# Total Energy vs Energy Cut Off convergence

Why is my plot of 'Total Energy vs Energy cut off' is jagged. Previously ecutwfc was kept at 40, 60 and now 80. But still I am unable to figure why isn't it converging. Where as 'Total Energy vs K points' show convergent behavior.

 &CONTROL
calculation = 'scf' ,
restart_mode = 'from_scratch' ,
outdir = '../../tmp' ,
pseudo_dir = '../../pseudo' ,
prefix = 'Pt' ,
/
&SYSTEM
ibrav = 2,
celldm(1) = 7.5828,
nat = 1,
ntyp = 1,
ecutwfc = 80 ,
occupations = 'smearing' ,
degauss = 0.02 ,
smearing = 'mp' ,
/
&ELECTRONS
/
&IONS
/
&CELL
cell_dynamics = 'bfgs' ,
/
ATOMIC_SPECIES
Pt  195.07800  Pt.pbe-nd-rrkjus.UPF
ATOMIC_POSITIONS alat
Pt    0.000000000    0.000000000    0.000000000
K_POINTS automatic
8 8 8  0 0 0


Edit 1:
Changing 'ecutwfc' ranging between 6-40 in the intervals of 2 gives very good convergence.

Why doesn't this happen in other plot where it ranges from 20-80 in the intervals of 1?

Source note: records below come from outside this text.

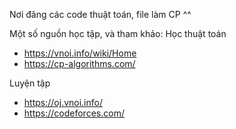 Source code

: Nơi đăng các code thuật toán, file làm CP ^^

Một số nguồn học tập, và tham khảo:
Học thuật toán
- https://vnoi.info/wiki/Home
- https://cp-algorithms.com/

Luyện tập
- https://oj.vnoi.info/
- https://codeforces.com/
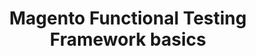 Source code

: ---
layout: default
group: mftf
subgroup: 30 Framework
title: Magento Functional Testing Framework basics
menu_title: Framework
menu_node: parent
version: 2.3
github_link: magento-functional-testing-framework/framework.md
--- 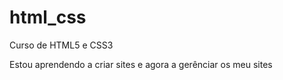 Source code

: # html_css
 Curso de HTML5 e CSS3

 Estou aprendendo a criar sites e agora a gerênciar os meu sites 
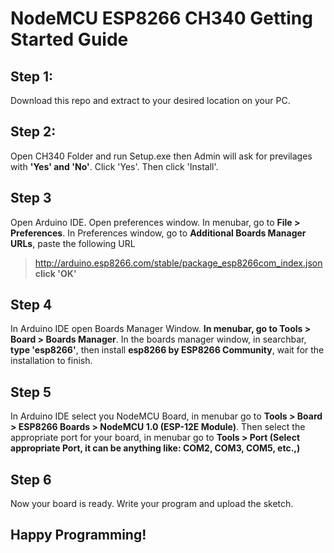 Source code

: # NodeMCU ESP8266 CH340 Getting Started Guide

## Step 1:
Download this repo and extract to your desired location on your PC.

## Step 2:
Open CH340 Folder and run Setup.exe then Admin will ask for previlages with **'Yes' and 'No'**. Click 'Yes'. Then click 'Install'.

## Step 3
Open Arduino IDE. Open preferences window. In menubar, go to **File > Preferences**. In Preferences window, go to **Additional Boards Manager URLs**, paste the following URL 
> http://arduino.esp8266.com/stable/package_esp8266com_index.json
**click 'OK'**

## Step 4
In Arduino IDE open Boards Manager Window. **In menubar, go to Tools > Board > Boards Manager**. In the boards manager window, in searchbar, **type 'esp8266'**, then install **esp8266 by ESP8266 Community**, wait for the installation to finish.

## Step 5
In Arduino IDE select you NodeMCU Board, in menubar go to **Tools > Board > ESP8266 Boards > NodeMCU 1.0 (ESP-12E Module)**. Then select the appropriate port for your board, in menubar go to **Tools > Port (Select appropriate Port, it can be anything like: COM2, COM3, COM5, etc.,)**

## Step 6
Now your board is ready. Write your program and upload the sketch.

## Happy Programming!
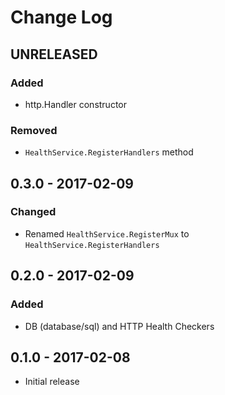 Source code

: # Change Log


## UNRELEASED

### Added

- http.Handler constructor

### Removed

- `HealthService.RegisterHandlers` method


## 0.3.0 - 2017-02-09

### Changed

- Renamed `HealthService.RegisterMux` to `HealthService.RegisterHandlers`


## 0.2.0 - 2017-02-09

### Added

- DB (database/sql) and HTTP Health Checkers


## 0.1.0 - 2017-02-08

- Initial release
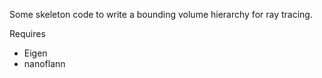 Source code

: Some skeleton code to write a bounding volume hierarchy for ray tracing.

Requires
- Eigen
- nanoflann
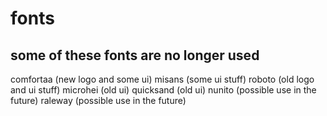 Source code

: # fonts
## some of these fonts are no longer used

comfortaa (new logo and some ui) 
misans (some ui stuff)
roboto (old logo and ui stuff)
microhei (old ui)
quicksand (old ui)
nunito (possible use in the future)
raleway (possible use in the future) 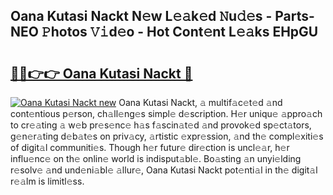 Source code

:## Oana Kutasi Nackt N𝚎w L𝚎𝚊k𝚎d 𝙽u𝚍𝚎s - Parts-NEO 𝙿hotos 𝚅𝚒d𝚎o - Hot Cont𝚎nt L𝚎𝚊ks EHpGU

# <h2><a href="http://kv11b0j.teov.top/?on=Oana+Kutasi+Nackt">🔗🔗👉👉 Oana Kutasi Nackt 🔗</a></h2>

[![Oana Kutasi Nackt new](https://i.imgur.com/QqkWNDz.gif)](http://kv11b0j.teov.top/?on=Oana+Kutasi+Nackt)
Oana Kutasi Nackt, 𝚊 multif𝚊c𝚎t𝚎d 𝚊nd cont𝚎ntious p𝚎rson, ch𝚊ll𝚎ng𝚎s simpl𝚎 d𝚎scription. H𝚎r uniqu𝚎 𝚊ppro𝚊ch to cr𝚎𝚊ting 𝚊 w𝚎b pr𝚎s𝚎nc𝚎 h𝚊s f𝚊scin𝚊t𝚎d 𝚊nd provok𝚎d sp𝚎ct𝚊tors, g𝚎n𝚎r𝚊ting d𝚎b𝚊t𝚎s on priv𝚊cy, 𝚊rtistic 𝚎xpr𝚎ssion, 𝚊nd th𝚎 compl𝚎xiti𝚎s of digit𝚊l communiti𝚎s. Though h𝚎r futur𝚎 dir𝚎ction is uncl𝚎𝚊r, h𝚎r influ𝚎nc𝚎 on th𝚎 onlin𝚎 world is indisput𝚊bl𝚎. Bo𝚊sting 𝚊n unyi𝚎lding r𝚎solv𝚎 𝚊nd und𝚎ni𝚊bl𝚎 𝚊llur𝚎, Oana Kutasi Nackt pot𝚎nti𝚊l in th𝚎 digit𝚊l r𝚎𝚊lm is limitl𝚎ss.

• +1 Something to note is that the scale of the k-point convergence plot is 350 mRy, while the scale of the energy cutoff convergence is over an order of magnitude smaller at 20 mRy. Perhaps your numerical parameters are not tight enough to resolve an energy of the order of 1 mRy in the first plot, hence the erratic shape of the curve? Oct 2, 2021 at 11:25
• @ProfM May be seems right. When I took ecutwfc ranging from 6 - 40 in the intervals of 2, I got excellent convergence. Please look at the edit. I believe it has something to do with precision? Oct 2, 2021 at 12:39
• The increments on your first plot (.002) are 25x smaller than on the second plot (.05). Try redoing the second plot starting with 6 k-points or the change the scale on the first plot and you should find they look fairly similar.
– Tyberius
Oct 2, 2021 at 12:51
• @Tyberius I didn't understand why you're comparing energy convergence to k-point ocnvergence? Oct 2, 2021 at 13:24
• You have to look at the scale. On your new plot, each increment is 1 Ry, the original plot has increments of .002 Ry, 500 times smaller. The same oscillations are still there, you just can't see them on that large a scale. Whether energy differences of that size are converged enough depends on the application.